Zimbabwe's Mugabe Tries to Unite Fractious Party
By Sebastian Mhofu December 16, 2016
Africa's oldest head of state, President Robert Mugabe of Zimbabwe, says he has no immediate plans to step down. In fact, on Friday the Zimbabwean leader said he was not happy with some members of his ruling ZANU-PF party who are calling for him to resign.
Speaking at the official opening of the ZANU-PF annual conference in Masvingo, about 300 kilometers south of Harare, the 92-year-old leader urged his party to unite as Zimbabwe heads toward its next elections in 2018.
His party has two factions angling to succeed the Zimbabwean leader.
Mugabe accused the factions of using social media to attack each other, saying "we must not settle our issues through Facebook and Twitter."

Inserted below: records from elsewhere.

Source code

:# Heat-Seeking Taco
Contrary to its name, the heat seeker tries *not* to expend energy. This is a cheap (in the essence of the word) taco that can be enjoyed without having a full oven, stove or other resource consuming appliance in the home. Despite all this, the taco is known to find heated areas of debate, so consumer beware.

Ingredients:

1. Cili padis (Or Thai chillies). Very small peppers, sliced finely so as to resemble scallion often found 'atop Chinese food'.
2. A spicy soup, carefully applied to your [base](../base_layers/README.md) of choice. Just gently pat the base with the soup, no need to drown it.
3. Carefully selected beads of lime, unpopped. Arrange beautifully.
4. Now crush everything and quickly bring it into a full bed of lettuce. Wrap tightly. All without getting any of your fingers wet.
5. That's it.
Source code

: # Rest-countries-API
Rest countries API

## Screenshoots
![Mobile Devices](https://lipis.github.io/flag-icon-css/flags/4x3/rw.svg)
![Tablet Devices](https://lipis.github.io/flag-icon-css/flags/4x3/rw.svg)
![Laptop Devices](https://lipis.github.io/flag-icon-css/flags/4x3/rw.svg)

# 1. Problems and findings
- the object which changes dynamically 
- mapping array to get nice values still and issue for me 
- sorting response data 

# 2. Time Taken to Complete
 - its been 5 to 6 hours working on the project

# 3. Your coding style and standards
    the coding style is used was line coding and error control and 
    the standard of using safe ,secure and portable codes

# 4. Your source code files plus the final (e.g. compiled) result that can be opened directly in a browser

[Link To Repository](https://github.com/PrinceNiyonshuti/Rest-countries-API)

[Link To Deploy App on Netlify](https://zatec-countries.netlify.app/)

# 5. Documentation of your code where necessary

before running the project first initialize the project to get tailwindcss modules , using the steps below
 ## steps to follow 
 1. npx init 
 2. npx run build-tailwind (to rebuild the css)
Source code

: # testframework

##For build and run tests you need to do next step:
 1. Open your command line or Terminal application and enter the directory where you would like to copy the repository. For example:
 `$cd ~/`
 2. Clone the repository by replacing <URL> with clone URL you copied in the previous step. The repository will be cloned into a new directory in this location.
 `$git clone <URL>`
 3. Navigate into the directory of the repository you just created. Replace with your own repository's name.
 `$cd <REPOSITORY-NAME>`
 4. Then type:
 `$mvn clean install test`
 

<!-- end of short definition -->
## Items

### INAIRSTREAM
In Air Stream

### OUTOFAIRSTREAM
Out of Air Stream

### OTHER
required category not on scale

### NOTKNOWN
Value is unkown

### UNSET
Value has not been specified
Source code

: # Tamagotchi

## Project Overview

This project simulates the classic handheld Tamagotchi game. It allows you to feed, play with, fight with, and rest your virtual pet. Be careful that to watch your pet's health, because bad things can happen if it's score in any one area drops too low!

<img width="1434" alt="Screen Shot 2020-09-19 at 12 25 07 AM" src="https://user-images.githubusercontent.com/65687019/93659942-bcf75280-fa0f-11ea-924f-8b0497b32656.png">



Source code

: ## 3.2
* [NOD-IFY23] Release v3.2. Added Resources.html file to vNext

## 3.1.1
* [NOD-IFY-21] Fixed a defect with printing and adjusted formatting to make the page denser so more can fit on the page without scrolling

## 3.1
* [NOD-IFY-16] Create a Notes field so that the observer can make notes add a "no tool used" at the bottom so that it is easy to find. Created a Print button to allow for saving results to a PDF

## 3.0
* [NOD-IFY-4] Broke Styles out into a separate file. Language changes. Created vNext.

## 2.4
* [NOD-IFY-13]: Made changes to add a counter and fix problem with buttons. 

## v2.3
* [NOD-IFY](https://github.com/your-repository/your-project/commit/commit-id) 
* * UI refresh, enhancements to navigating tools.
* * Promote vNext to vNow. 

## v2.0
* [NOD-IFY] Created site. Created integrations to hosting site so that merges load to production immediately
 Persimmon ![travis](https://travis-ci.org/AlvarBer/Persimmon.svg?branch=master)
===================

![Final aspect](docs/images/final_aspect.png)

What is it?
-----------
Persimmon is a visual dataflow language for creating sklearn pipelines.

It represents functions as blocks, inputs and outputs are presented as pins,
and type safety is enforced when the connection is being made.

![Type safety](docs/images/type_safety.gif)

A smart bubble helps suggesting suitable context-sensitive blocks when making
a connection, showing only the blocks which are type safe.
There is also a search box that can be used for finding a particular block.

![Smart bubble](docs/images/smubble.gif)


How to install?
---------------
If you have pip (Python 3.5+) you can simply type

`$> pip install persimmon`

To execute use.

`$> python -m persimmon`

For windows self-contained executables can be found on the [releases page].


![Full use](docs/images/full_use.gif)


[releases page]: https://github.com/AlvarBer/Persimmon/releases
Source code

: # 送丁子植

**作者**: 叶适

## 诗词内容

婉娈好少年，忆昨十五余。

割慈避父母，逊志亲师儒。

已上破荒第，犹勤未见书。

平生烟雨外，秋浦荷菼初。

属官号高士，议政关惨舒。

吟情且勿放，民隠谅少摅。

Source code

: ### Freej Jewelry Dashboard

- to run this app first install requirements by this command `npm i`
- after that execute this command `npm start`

"There is a new culture of indiscipline in the party by some of the members who are here," Mugabe said. "They do what they want. There is even contempt and arrogance…tumwe twacho hanzi VaMugabe hatichivade, zvino zvausasavade wati zvoitwa seiko iwe pachezvako."
In the Shona language, he says there are some who say they no longer like Mugabe. He asks them: What do you want done?
It is almost taboo in ZANU-PF to discuss who will replace Mugabe, who has been at the helm of Zimbabwe since it won independence from Great Britain in 1980.
But with Zimbabwe's collapsed economy showing no signs of life, and with the president set to turn 93 in February, such talk has begun - even though the president is choosing not to hear.